Formation of new government will not end insurgency in Iraq

Iraq's most powerful Shiite politician predicted Thursday that Sunni Arab participation alone in a new government will not be enough to convince Islamic extremists and Saddam Hussein loyalists to abandon the insurgency.

Abdul Aziz al-Hakim, head of the country's largest Shiite party, told The Associated Press in an interview that Sunni Arabs must accept the "new reality" in Iraq and shoulder their responsibility to rebuild the nation nearly three years after the collapse of Saddam's Sunni-dominated regime.

"Every day we are getting closer to accepting this reality. But there are some groups that will not accept this," al-Hakim said, citing religious extremists and Saddam loyalists. "Those people will continue confronting the government...Those people should be confronted firmly by the government."

Al-Hakim spoke as the election commission was preparing to announce results of the Dec. 15 national election, in which Iraqis voted for their first full-term parliament since the U.S.-led invasion of 2003. Results are expected within days.

Al-Hakim's party, the Supreme Council for the Islamic Revolution in Iraq, is the senior partner in an alliance of Shiite religious parties expected to claim the biggest number of seats in the new, 275-member parliament but not enough to govern without partners.

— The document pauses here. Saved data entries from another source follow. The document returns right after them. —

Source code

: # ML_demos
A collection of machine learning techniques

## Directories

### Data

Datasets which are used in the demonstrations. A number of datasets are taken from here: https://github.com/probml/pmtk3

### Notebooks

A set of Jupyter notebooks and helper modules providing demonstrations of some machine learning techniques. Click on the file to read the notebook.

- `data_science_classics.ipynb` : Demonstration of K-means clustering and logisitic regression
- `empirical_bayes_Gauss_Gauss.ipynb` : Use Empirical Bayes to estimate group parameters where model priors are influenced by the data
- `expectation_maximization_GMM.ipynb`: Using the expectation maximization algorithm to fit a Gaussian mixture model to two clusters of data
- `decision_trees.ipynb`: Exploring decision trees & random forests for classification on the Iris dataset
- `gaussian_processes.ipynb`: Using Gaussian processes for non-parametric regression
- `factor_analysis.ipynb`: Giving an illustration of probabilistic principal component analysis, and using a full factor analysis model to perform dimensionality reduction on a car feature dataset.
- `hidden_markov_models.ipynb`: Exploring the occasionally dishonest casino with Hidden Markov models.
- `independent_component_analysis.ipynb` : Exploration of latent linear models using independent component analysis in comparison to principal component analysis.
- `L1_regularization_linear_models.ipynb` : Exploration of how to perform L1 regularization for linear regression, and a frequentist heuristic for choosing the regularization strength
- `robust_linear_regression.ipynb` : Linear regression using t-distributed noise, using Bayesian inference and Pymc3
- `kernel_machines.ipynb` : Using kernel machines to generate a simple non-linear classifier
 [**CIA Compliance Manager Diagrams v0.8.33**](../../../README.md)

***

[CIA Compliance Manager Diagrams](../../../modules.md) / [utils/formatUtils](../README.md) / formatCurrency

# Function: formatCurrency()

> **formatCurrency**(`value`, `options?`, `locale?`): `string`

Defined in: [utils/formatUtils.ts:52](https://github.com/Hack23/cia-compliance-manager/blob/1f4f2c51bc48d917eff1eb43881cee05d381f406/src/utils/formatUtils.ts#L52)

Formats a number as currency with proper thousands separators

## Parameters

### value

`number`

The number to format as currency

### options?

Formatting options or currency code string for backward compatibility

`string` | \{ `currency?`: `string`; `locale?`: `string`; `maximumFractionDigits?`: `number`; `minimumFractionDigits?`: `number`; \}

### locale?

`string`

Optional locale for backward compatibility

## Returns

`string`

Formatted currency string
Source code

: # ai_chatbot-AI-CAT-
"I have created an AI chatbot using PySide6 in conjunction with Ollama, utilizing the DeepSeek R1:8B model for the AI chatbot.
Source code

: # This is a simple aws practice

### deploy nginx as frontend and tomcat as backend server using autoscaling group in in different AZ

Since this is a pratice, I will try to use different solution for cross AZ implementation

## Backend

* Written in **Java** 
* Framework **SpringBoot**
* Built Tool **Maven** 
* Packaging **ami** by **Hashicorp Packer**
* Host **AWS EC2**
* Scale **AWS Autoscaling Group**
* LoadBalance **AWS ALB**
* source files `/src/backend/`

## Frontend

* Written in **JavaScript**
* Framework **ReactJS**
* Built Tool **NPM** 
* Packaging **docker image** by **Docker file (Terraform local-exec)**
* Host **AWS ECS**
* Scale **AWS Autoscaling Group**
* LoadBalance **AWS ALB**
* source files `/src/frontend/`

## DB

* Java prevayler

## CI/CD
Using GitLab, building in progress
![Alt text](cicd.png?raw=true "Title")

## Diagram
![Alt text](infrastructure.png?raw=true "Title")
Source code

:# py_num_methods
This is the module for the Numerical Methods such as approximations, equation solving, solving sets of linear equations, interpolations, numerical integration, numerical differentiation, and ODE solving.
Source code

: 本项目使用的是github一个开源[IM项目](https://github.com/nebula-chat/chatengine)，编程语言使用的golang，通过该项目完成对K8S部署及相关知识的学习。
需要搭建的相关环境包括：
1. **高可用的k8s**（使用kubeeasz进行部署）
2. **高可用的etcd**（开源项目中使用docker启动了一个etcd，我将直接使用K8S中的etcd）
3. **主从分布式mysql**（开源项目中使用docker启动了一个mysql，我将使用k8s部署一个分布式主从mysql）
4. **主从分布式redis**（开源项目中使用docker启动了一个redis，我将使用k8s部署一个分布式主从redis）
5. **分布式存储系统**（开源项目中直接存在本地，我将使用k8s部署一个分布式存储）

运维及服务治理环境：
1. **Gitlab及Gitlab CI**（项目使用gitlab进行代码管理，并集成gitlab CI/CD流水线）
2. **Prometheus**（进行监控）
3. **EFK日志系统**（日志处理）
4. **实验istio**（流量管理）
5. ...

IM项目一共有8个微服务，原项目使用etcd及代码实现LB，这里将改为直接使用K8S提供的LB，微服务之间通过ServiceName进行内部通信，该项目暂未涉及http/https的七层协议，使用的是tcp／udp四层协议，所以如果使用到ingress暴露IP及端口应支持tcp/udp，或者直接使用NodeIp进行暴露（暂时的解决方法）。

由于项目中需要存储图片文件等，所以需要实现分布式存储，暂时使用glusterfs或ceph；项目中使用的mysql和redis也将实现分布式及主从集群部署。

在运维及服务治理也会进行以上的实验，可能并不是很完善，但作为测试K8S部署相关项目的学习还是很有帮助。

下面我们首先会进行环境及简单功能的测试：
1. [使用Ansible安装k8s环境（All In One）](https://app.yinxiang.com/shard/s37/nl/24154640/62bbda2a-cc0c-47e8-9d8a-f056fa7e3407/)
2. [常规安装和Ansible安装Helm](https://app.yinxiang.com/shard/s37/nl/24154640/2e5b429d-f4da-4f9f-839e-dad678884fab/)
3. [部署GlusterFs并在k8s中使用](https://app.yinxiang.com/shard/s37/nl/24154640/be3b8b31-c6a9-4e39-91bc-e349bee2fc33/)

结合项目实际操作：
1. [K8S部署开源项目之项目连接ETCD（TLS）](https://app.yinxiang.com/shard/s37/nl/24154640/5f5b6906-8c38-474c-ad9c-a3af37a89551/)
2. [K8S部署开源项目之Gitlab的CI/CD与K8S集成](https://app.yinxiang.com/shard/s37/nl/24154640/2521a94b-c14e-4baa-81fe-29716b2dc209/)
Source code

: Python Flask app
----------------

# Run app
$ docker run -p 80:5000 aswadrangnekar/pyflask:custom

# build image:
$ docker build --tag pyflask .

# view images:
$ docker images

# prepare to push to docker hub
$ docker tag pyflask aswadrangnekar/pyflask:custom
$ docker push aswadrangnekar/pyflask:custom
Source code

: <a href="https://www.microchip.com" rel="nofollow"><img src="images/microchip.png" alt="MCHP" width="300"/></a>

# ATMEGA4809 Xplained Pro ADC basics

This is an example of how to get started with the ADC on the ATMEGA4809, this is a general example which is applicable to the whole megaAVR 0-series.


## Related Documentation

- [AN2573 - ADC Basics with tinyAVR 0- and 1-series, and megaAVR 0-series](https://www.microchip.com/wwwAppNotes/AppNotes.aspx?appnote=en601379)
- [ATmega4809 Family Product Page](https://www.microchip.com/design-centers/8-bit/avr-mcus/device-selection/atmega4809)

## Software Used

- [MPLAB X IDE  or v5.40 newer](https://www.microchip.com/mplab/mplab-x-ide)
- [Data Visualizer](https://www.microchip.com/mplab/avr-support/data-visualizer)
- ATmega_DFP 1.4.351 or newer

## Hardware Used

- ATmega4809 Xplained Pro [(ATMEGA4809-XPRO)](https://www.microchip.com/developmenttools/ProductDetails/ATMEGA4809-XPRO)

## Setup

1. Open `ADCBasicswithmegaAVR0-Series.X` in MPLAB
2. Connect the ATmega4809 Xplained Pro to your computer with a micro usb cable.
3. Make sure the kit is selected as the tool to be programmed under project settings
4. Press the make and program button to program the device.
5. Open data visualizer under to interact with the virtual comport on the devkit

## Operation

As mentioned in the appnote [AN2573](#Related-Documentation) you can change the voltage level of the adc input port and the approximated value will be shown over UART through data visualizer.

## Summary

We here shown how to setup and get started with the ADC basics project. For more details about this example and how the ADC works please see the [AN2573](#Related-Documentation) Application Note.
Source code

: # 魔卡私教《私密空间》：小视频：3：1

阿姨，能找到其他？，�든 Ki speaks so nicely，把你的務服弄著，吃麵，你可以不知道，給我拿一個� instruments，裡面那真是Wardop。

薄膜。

After the results are announced, the new parliament will convene to choose a government expected to include Shiites, Kurds and Sunni Arabs, the disaffected community that forms the backbone of the insurgency.

U.S. officials hope the new leadership will win the trust of the Sunnis and defuse the insurgency so that American and other international troops can begin to go home.

Al-Hakim agreed that Sunni Arabs should receive key posts in the new government. But he added that placing Sunnis "in this or that post" would "not have a big impact" in easing the security crisis.

"The important thing is that they (Sunnis) believe there is a new reality in Iraq," al-Hakim said. "The doors are open to them and no one wants to confront, harm them or deprive them of their legitimate constitutional rights. They are our brothers and they will get their rights."

Sunni Arabs, believed to comprise about 20 percent of Iraq's 27 million people, dominated political life for generations, and many of them resent the rise to power of the Shiite majority, which suffered under Saddam's Sunni-dominated regime.

Many Sunnis refuse to accept the widespread belief that Shiites now number about 60 percent of the population. The decision by many Sunnis to boycott the January 2005 election enabled Shiites and Kurds to dominate the outgoing parliament, sharpening sectarian tensions and fueling the insurgency.

Sunnis participated in far greater numbers in last month's election and are expected to gain more seats in the new legislature.

One of parliament's first tasks will be to consider amendments to the new constitution, a demand of Sunni politicians who opposed several major provisions of the charter. If the new parliament approves amendments, they will be presented to the voters in a referendum.

However, al-Hakim made clear that the Shiites will oppose major concessions on some key Sunni demands. Many Sunnis oppose provisions transforming Iraq into a federal state and banning key members of

Saddam's Baath party from government jobs. "There is a group of principles, first to maintain the soul of the constitution, second is the federalism issue, third is a clear stand on terrorism, fourth a clear stand on the Baath and Saddamists as it is mentioned in the constitution and fifth the issue of civil liberties," al-Hakim said.

Many Sunnis fear that federalism will lead to the breakup of the country and open the door to Iranian influence in a future, Shiite-dominated region in the south. Sunnis also fear that a widespread purge of former Baath members would curb the rights of the Sunni community, which dominated Baathist ranks, reports the AP.